US Eases Some Iran Oil Sanctions as Gas Prices Climb

The United States has taken the unusual step of easing sanctions on part of Iran oil exports as it tries to reduce the impact of the war on global energy markets. Treasury Secretary Scott Bessent announced a limited, short-term authorization allowing the sale of Iranian crude and petroleum products already loaded on ships. The measure is designed to bring more supply into the market at a time when oil prices have jumped sharply.

According to the Treasury Department, the authorization applies only to Iranian oil already at sea and will remain in effect until April 19. Bessent said the step could quickly add around 140 million barrels to world markets, offering some relief as governments and traders deal with supply disruption linked to the war.

A Major Policy Shift With Unclear Results

The decision represents a striking break from Washington’s long-running sanctions policy toward Tehran. For years, US restrictions were meant to cut off Iran’s oil income and limit its access to global markets. Now, with fuel prices climbing and shipping routes under pressure, the administration is trying to use those same barrels to ease the market squeeze.

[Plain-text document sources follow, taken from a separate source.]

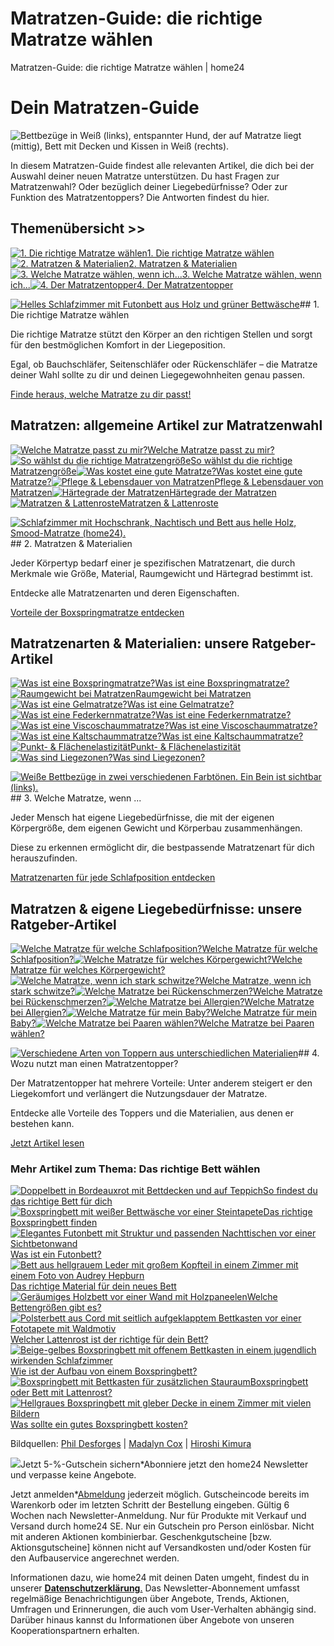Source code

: # Matratzen-Guide: die richtige Matratze wählen



Matratzen-Guide: die richtige Matratze wählen | home24 
# Dein Matratzen-Guide




![Bettbezüge in Weiß (links), entspannter Hund, der auf Matratze liegt (mittig), Bett mit Decken und Kissen in Weiß (rechts).](https://prismic-io.s3.amazonaws.com/home24-production/1c2fab9c-e7eb-4af6-b8d1-bab735ae57b4_dein-matratzen-guide-top-banner-home24.jpg)




In diesem Matratzen-Guide findest alle relevanten Artikel, die dich bei der Auswahl deiner neuen Matratze unterstützen. Du hast Fragen zur Matratzenwahl? Oder bezüglich deiner Liegebedürfnisse? Oder zur Funktion des Matratzentoppers? Die Antworten findest du hier.



## Themenübersicht >>

[![1. Die richtige Matratze wählen](https://images.prismic.io/home24-production/dbebc392-e550-4722-9870-5bc2f314264f_beratung-matratzen-guide-richtige-matratze-home24.png?auto=compress%2Cformat&rect=0%2C0%2C864%2C576&width=250)1. Die richtige Matratze wählen](/beratung-matratzen-guide/#1-die-richtige-matratze-wählen)[![2. Matratzen & Materialien](https://images.prismic.io/home24-production/8929fd90-436f-47e7-be51-0ed01984577d_beratung-schlafzimmer-guide-matratzen-klein-home24.png?auto=compress%2Cformat&rect=0%2C0%2C864%2C576&width=250)2. Matratzen & Materialien](/beratung-matratzen-guide/#2-matratzen--materialien)[![3. Welche Matratze wählen, wenn ich...](https://images.prismic.io/home24-production/0aa83796-d0fe-4637-b414-fb117da039b7_beratung-matratzen-guide-bettwaesche-rund-home24.png?auto=compress%2Cformat&rect=0%2C0%2C864%2C576&width=250)3. Welche Matratze wählen, wenn ich...](/beratung-matratzen-guide/#3-welche-matratze-wenn-)[![4. Der Matratzentopper](https://images.prismic.io/home24-production/07bfbf63-87e1-46b1-925b-6c65b165fb54_beratung-matratzen-guide-matratzentopper-home24.png?auto=compress%2Cformat&rect=0%2C0%2C864%2C576&width=250)4. Der Matratzentopper](/beratung-matratzen-guide/#4-wozu-nutzt-man-einen-matratzentopper)

[![Helles Schlafzimmer mit Futonbett aus Holz und grüner Bettwäsche](https://images.prismic.io/home24-production/6f5a07cd-d2cd-45b9-a519-1d28f149e767_ratgeber-futonbett-neu-home24.jpg?auto=compress,format&rect=0,0,2496,1654&w=80&h=53)](/ratgeber-welche-matratze-passt-zu-mir-test/)## 1. Die richtige Matratze wählen

Die richtige Matratze stützt den Körper an den richtigen Stellen und sorgt für den bestmöglichen Komfort in der Liegeposition.

Egal, ob Bauchschläfer, Seitenschläfer oder Rückenschläfer – die Matratze deiner Wahl sollte zu dir und deinen Liegegewohnheiten genau passen.

[Finde heraus, welche Matratze zu dir passt!](/ratgeber-welche-matratze-passt-zu-mir-test/)

## Matratzen: allgemeine Artikel zur Matratzenwahl

[![Welche Matratze passt zu mir?](https://images.prismic.io/home24-production/d5dfc14d-fc6a-4fc3-a23b-9f5231c6f169_beratung-schlafzimmer-boxspringbetten-home24.jpg?auto=compress%2Cformat&rect=0%2C0%2C750%2C500&width=250)Welche Matratze passt zu mir?](/ratgeber-welche-matratze-passt-zu-mir-test/)[![So wählst du die richtige Matratzengröße](https://images.prismic.io/home24-production/4ea5eee4-af68-4879-8673-efcf2a6c8112_rauch_betten_content-feed_banner_876x585.jpg?auto=compress%2Cformat&rect=0%2C0%2C876%2C584&width=250)So wählst du die richtige Matratzengröße](/ratgeber-matratzengroesse/)[![Was kostet eine gute Matratze?](https://images.prismic.io/home24-production/baca70bf-75ac-4c6e-92cc-987ac6ec38ed_lifestyle-KINX-hannes-grebin-interview-weiss-home24.jpg?auto=compress%2Cformat&rect=0%2C0%2C2496%2C1664&width=250)Was kostet eine gute Matratze?](/ratgeber-was-kostet-eine-gute-matratze/)[![Pflege & Lebensdauer von Matratzen](https://images.prismic.io/home24-production/54093ba7-def1-4ce4-970b-1ec91855fd31_entrypoints-betten-ratgeber-card-grid_banner_864x576.jpg?auto=compress%2Cformat&rect=0%2C0%2C864%2C576&width=250)Pflege & Lebensdauer von Matratzen](/ratgeber-wie-lange-halten-matratzen/)[![Härtegrade der Matratzen](https://images.prismic.io/home24-production/32587686-ed55-4b3e-968b-df8704d9eebd_ratgeber-boxspringbetten-funktion.jpg?auto=compress%2Cformat&rect=0%2C0%2C832%2C555&width=250)Härtegrade der Matratzen](/ratgeber-haertegrad/)[![Matratzen & Lattenroste](https://images.prismic.io/home24-production/aeb1884e-e97f-4f35-ae8e-f889eabf7a7d_ratgeber-lattenrost-bett-home24.jpg?auto=compress%2Cformat&rect=1302%2C0%2C1566%2C1044&width=250)Matratzen & Lattenroste](/ratgeber-welcher-lattenrost-zu-welcher-matratze/)

[![Schlafzimmer mit Hochschrank, Nachtisch und Bett aus helle Holz, Smood-Matratze (home24).](https://images.prismic.io/home24-production/5d1e82d9-4b46-454e-b29f-bd3a14216fc3_beratung-schlafzimmer-matratzen-home24.jpg?auto=compress,format&rect=0,0,2496,1654&w=80&h=53)](/ratgeber-boxspringmatratze/)## 2. Matratzen & Materialien

Jeder Körpertyp bedarf einer je spezifischen Matratzenart, die durch Merkmale wie Größe, Material, Raumgewicht und Härtegrad bestimmt ist. 

Entdecke alle Matratzenarten und deren Eigenschaften. 

[Vorteile der Boxspringmatratze entdecken](/ratgeber-boxspringmatratze/)
## Matratzenarten & Materialien: unsere Ratgeber-Artikel

[![Was ist eine Boxspringmatratze?](https://images.prismic.io/home24-production/c232c5b7-4761-442d-8f09-6bec39df84a3_beratung-matratzen-guide-boxspringmatratze-home24.jpg?auto=compress%2Cformat&rect=0%2C0%2C249%2C166&width=250)Was ist eine Boxspringmatratze?](/ratgeber-boxspringmatratze/)[![Raumgewicht bei Matratzen](https://images.prismic.io/home24-production/a2f90c25-c4bf-4d58-bb9c-afd321252fbd_ratgeber-raumgewicht-eigenschaften-home24.jpg?auto=compress%2Cformat&rect=0%2C0%2C2496%2C1664&width=250)Raumgewicht bei Matratzen](/ratgeber-raumgewicht/)[![Was ist eine Gelmatratze?](https://images.prismic.io/home24-production/44c9b070-97b8-4b7b-9581-4e6eb9deb53e_beratung-schlafzimmer-dauer-gelmatratzen-home24.jpg?auto=compress%2Cformat&rect=0%2C0%2C750%2C500&width=250)Was ist eine Gelmatratze?](/ratgeber-gelschaummatratze/)[![Was ist eine Federkernmatratze?](https://images.prismic.io/home24-production/382eeb0e-74ef-4184-8129-88ed60c264d4_ratgeber-federkernmatratzen-home24.jpg?auto=compress%2Cformat&rect=1302%2C0%2C1566%2C1044&width=250)Was ist eine Federkernmatratze?](/ratgeber-federkernmatratze/)[![Was ist eine Viscoschaummatratze?](https://images.prismic.io/home24-production/881f4854-c1ab-4c2d-a208-3fa297e46bed_ratgeber-viscoschaummatratzen-home24.jpg?auto=compress%2Cformat&rect=1302%2C0%2C1566%2C1044&width=250)Was ist eine Viscoschaummatratze?](/ratgeber-viscoschaummatratze/)[![Was ist eine Kaltschaummatratze?](https://images.prismic.io/home24-production/f8c154c4-c980-4775-8b83-31407c7dff03_ratgeber-kaltschaummatratzen-thumbnail-home24.jpg?auto=compress%2Cformat&rect=0%2C0%2C2496%2C1664&width=250)Was ist eine Kaltschaummatratze?](/ratgeber-kaltschaummatratze/)[![Punkt- & Flächenelastizität](https://images.prismic.io/home24-production/b50bf701-91cd-4ece-aba9-3349b38f7b28_ratgeber-punktelastizitaet-flaechenelastizitaet-hand-home24.jpg?auto=compress%2Cformat&rect=0%2C0%2C2496%2C1664&width=250)Punkt- & Flächenelastizität](/ratgeber-punktelastizitaet-flaechenelastizitaet/)[![Was sind Liegezonen?](https://images.prismic.io/home24-production/d3cf26e7-b782-4468-9785-dcfe2e3bf483_ratgeber-liegezonen-home24.jpg?auto=compress%2Cformat&rect=1302%2C0%2C1566%2C1044&width=250)Was sind Liegezonen?](/ratgeber-liegezonen/)

[![Weiße Bettbezüge in zwei verschiedenen Farbtönen. Ein Bein ist sichtbar (links). ](https://images.prismic.io/home24-production/0a63db9d-ec38-4e64-9d62-f6f725002a8b_beratung-matratzen-guide-liegebeduerfnisse-home24.jpg?auto=compress,format&rect=0,0,2496,1654&w=80&h=53)](/ratgeber-matratze-schlafposition/)## 3. Welche Matratze, wenn ...

Jeder Mensch hat eigene Liegebedürfnisse, die mit der eigenen Körpergröße, dem eigenen Gewicht und Körperbau zusammenhängen.

Diese zu erkennen ermöglicht dir, die bestpassende Matratzenart für dich herauszufinden.

[Matratzenarten für jede Schlafposition entdecken](/ratgeber-matratze-schlafposition/)
## Matratzen & eigene Liegebedürfnisse: unsere Ratgeber-Artikel

[![Welche Matratze für welche Schlafposition?](https://images.prismic.io/home24-production/6b0f94a4-8b31-45cb-80de-59f41d9aaa46_ratgeber-federkernmatratzen-arten-home24.jpg?auto=compress%2Cformat&rect=0%2C0%2C2496%2C1664&width=250)Welche Matratze für welche Schlafposition?](/ratgeber-matratze-schlafposition/)[![Welche Matratze für welches Körpergewicht?](https://images.prismic.io/home24-production/50e94a37-2bb9-4a09-98c2-bcf0ae8e68c1_Ratgeber-welche-matratze-test-kaltschaummatratze_1.jpg?auto=compress%2Cformat&rect=0%2C0%2C2496%2C1664&width=250)Welche Matratze für welches Körpergewicht?](/ratgeber-matratze-koerpergewicht-koerpergroesse/)[![Welche Matratze, wenn ich stark schwitze?](https://images.prismic.io/home24-production/ba15c599-22ba-4ae2-911a-499a69eb90e5_beratung-matratzen-guide-schwitzen-home24.jpg?auto=compress%2Cformat&rect=0%2C0%2C2496%2C1664&width=250)Welche Matratze, wenn ich stark schwitze?](/ratgeber-welche-matratze-bei-schwitzen/)[![Welche Matratze bei Rückenschmerzen?](https://images.prismic.io/home24-production/4bd8f5e9-45d4-4a91-9818-11793742faf1_beratung-matratzen-guide-rueckenprobleme-home24.jpg?auto=compress%2Cformat&rect=0%2C0%2C2496%2C1664&width=250)Welche Matratze bei Rückenschmerzen?](/ratgeber-welche-matratze-bei-rueckenproblemen/)[![Welche Matratze bei Allergien?](https://images.prismic.io/home24-production%2Fafd22258-c301-4289-afbc-279e8d81ff15_matratzen-faq_allergien.jpg?auto=compress%2Cformat&rect=203%2C0%2C563%2C375&width=250)Welche Matratze bei Allergien?](/ratgeber-welche-matratze-bei-allergien/)[![Welche Matratze für mein Baby?](https://images.prismic.io/home24-production/810203a9-52f1-4c24-aed1-11aa91b6db22_beratung-matratzen-guide-babymatratze-home24.jpg?auto=compress%2Cformat&rect=0%2C0%2C249%2C166&width=250)Welche Matratze für mein Baby?](/ratgeber-babymatratze/)[![Welche Matratze bei Paaren wählen?](https://images.prismic.io/home24-production/9acf202e-b8f4-4d75-a169-c96a7b1387b5_ratgeber-matratze-fuer-paare-thumbnail-home24.jpg?auto=compress%2Cformat&rect=0%2C0%2C2496%2C1664&width=250)Welche Matratze bei Paaren wählen?](/ratgeber-welche-matratze-ist-am-besten-fuer-paare-geeignet/)

[![Verschiedene Arten von Toppern aus unterschiedlichen Materialien](https://images.prismic.io/home24-production/64b04455-a963-4cb0-a211-a01de7f8d24e_ratgeber-matratzentopper-gel-home24.jpg?auto=compress,format&rect=0,0,2496,1654&w=80&h=53)](/ratgeber-matratzentopper/)## 4. Wozu nutzt man einen Matratzentopper?

Der Matratzentopper hat mehrere Vorteile: Unter anderem steigert er den Liegekomfort und verlängert die Nutzungsdauer der Matratze.

Entdecke alle Vorteile des Toppers und die Materialien, aus denen er bestehen kann.

[Jetzt Artikel lesen](/ratgeber-matratzentopper/)

### Mehr Artikel zum Thema: Das richtige Bett wählen

[![Doppelbett in Bordeauxrot mit Bettdecken und auf Teppich](https://images.prismic.io/home24-production/09bc1e5c-7cc1-4636-9e4d-32dd4b59e099_ratgeber-das-richtige-Bett-home24.jpg?auto=compress,format&rect=0,0,2496,1664&w=60&h=40)So findest du das richtige Bett für dich](/ratgeber-so-findest-du-das-richtige-bett-fuer-dich/)[![Boxspringbett mit weißer Bettwäsche vor einer Steintapete](https://images.prismic.io/home24-production/c7fa944f-dc67-47f4-85e8-dc2da8fcaf8a_ratgeber-boxspringbetten-kosten-thumbnail-home24.jpg?auto=compress,format&rect=0,0,2496,1664&w=60&h=40)Das richtige Boxspringbett finden](/ratgeber-das-richtige-boxspringbett-finden/)[![Elegantes Futonbett mit Struktur und passenden Nachttischen vor einer Sichtbetonwand](https://images.prismic.io/home24-production/8d634bd9-e6ae-4373-96bf-77488816ed5b_ratgeber-futonbett-futon-elegant-home24.jpg?auto=compress,format&rect=0,0,2496,1664&w=60&h=40)Was ist ein Futonbett?](/ratgeber-was-ist-ein-futonbett/)[![Bett aus hellgrauem Leder mit großem Kopfteil in einem Zimmer mit einem Foto von Audrey Hepburn](https://images.prismic.io/home24-production/ae7a1b95-8cd4-4f83-9351-047320b553fe_ratgeber-betten-material-lederbett-home24.jpg?auto=compress,format&rect=0,0,2496,1664&w=60&h=40)Das richtige Material für dein neues Bett](/ratgeber-betten-material/)[![Geräumiges Holzbett vor einer Wand mit Holzpaneelen](https://images.prismic.io/home24-production/b903b3e6-b64b-4b99-a432-e69cf6eaf57f_ratgeber-bettengroesse-ueberlaenge-home24.jpg?auto=compress,format&rect=0,0,2496,1664&w=60&h=40)Welche Bettengrößen gibt es?](/ratgeber-bettgroessen/)[![Polsterbett aus Cord mit seitlich aufgeklapptem Bettkasten vor einer Fototapete mit Waldmotiv](https://images.prismic.io/home24-production/f653defc-2a19-4bb6-8278-686e2343cb27_ratgeber-latterost-matratze-richtige-home24.jpg?auto=compress,format&rect=0,0,2496,1664&w=60&h=40)Welcher Lattenrost ist der richtige für dein Bett?](/ratgeber-boxspringbett-aufbau/)[![Beige-gelbes Boxspringbett mit offenem Bettkasten in einem jugendlich wirkenden Schlafzimmer](https://images.prismic.io/home24-production/e7990447-f49b-41ab-92f4-9ca67c09b3a6_ratgeber-richtige-boxspringbetten-extras2-home24.jpg?auto=compress,format&rect=0,0,2496,1664&w=60&h=40)Wie ist der Aufbau von einem Boxspringbett?](/ratgeber-boxspringbett-oder-bett-mit-lattenrost/)[![Boxspringbett mit Bettkasten für zusätzlichen Stauraum](https://images.prismic.io/home24-production/6cc08c2e-b594-4fc9-b0a1-7a1f60f19eb7_ratgeber-boxspringbetten-funktion.jpg?auto=compress,format&rect=0,0,832,555&w=60&h=40)Boxspringbett oder Bett mit Lattenrost?](/ratgeber-boxspringbett-oder-bett-mit-lattenrost/)[![Hellgraues Boxspringbett mit gleber Decke in einem Zimmer mit vielen Bildern](https://images.prismic.io/home24-production/495c088b-f2a4-4401-bf4a-46316f65d6ad_ratgeber-boxspringbett-oder-bett-boxspring-home24.jpg?auto=compress,format&rect=0,0,2496,1664&w=60&h=40)Was sollte ein gutes Boxspringbett kosten?](/ratgeber-boxspringbett-kosten/)

Bildquellen: [Phil Desforges](https://unsplash.com/photos/_sLDACA2cHU) | [Madalyn Cox](https://unsplash.com/photos/pkiZiMuZXgk) | [Hiroshi Kimura](https://unsplash.com/photos/PXPleXh2m7s)



![](https://images.prismic.io/home24-production/402d8e33-e3a3-48d5-9e17-1c218d78b3e5_de_newsletter_gutschein.png?auto=compress,format&rect=120,0,192,288&w=32&h=48)Jetzt 5-%-Gutschein sichern\*Abonniere jetzt den home24 Newsletter und verpasse keine Angebote.

Jetzt anmelden\*[Abmeldung](https://www.home24.de/home24-datenschutz/#81-newsletter) jederzeit möglich. Gutscheincode bereits im Warenkorb oder im letzten Schritt der Bestellung eingeben. Gültig 6 Wochen nach Newsletter-Anmeldung. Nur für Produkte mit Verkauf und Versand durch home24 SE. Nur ein Gutschein pro Person einlösbar. Nicht mit anderen Aktionen kombinierbar. Geschenkgutscheine [bzw. Aktionsgutscheine] können nicht auf Versandkosten und/oder Kosten für den Aufbauservice angerechnet werden.

Informationen dazu, wie home24 mit deinen Daten umgeht, findest du in unserer [**Datenschutzerklärung**.](https://www.home24.de/home24-datenschutz/#81-newsletter) Das Newsletter-Abonnement umfasst regelmäßige Benachrichtigungen über Angebote, Trends, Aktionen, Umfragen und Erinnerungen, die auch vom User-Verhalten abhängig sind. Darüber hinaus kannst du Informationen über Angebote von unseren Kooperationspartnern erhalten.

Even so, the effectiveness of the move remains uncertain. Energy analysts have warned that the waiver is unlikely to dramatically reduce prices on its own, especially while the Strait of Hormuz remains severely disrupted. Reuters reported that some experts see the decision as a sign that Washington is running out of economic tools to control prices during the conflict.

Questions Over Who Benefits

Before the war, much of Iran’s sanctioned oil was sold at a discount, with independent Chinese refiners among the main buyers. Bessent has argued that allowing the stranded cargoes to reach a broader market could redirect supply to countries needing oil while reducing China’s advantage from discounted Iranian barrels.

But major questions remain about where the money from those sales will ultimately go. Reuters reported that Bessent said Iran would have difficulty accessing the revenue because the US would maintain pressure on Tehran’s financial system. Still, outside experts have warned that in practice it may be difficult to fully prevent proceeds from benefiting the Iranian state.

That concern has fueled criticism of the policy. Opponents argue that easing oil restrictions during wartime could end up helping the same government Washington is trying to weaken. Supporters, on the other hand, say the release of stranded cargoes is a temporary emergency step aimed at stabilizing prices rather than rebuilding Iran’s energy trade.

US Eases Some Iran Oil Sanctions as Gas Prices Climb

Supply Shock Adds Pressure

The oil market has been shaken by the broader conflict. Reuters reported that prices have climbed about 50% since the US and Israel launched attacks on Iran on February 28, 2026. At the same time, energy infrastructure in Iran and neighboring Gulf states has come under pressure, while the Strait of Hormuz — a key route for a large share of the world’s oil and liquefied natural gas — has been effectively closed by Iranian actions.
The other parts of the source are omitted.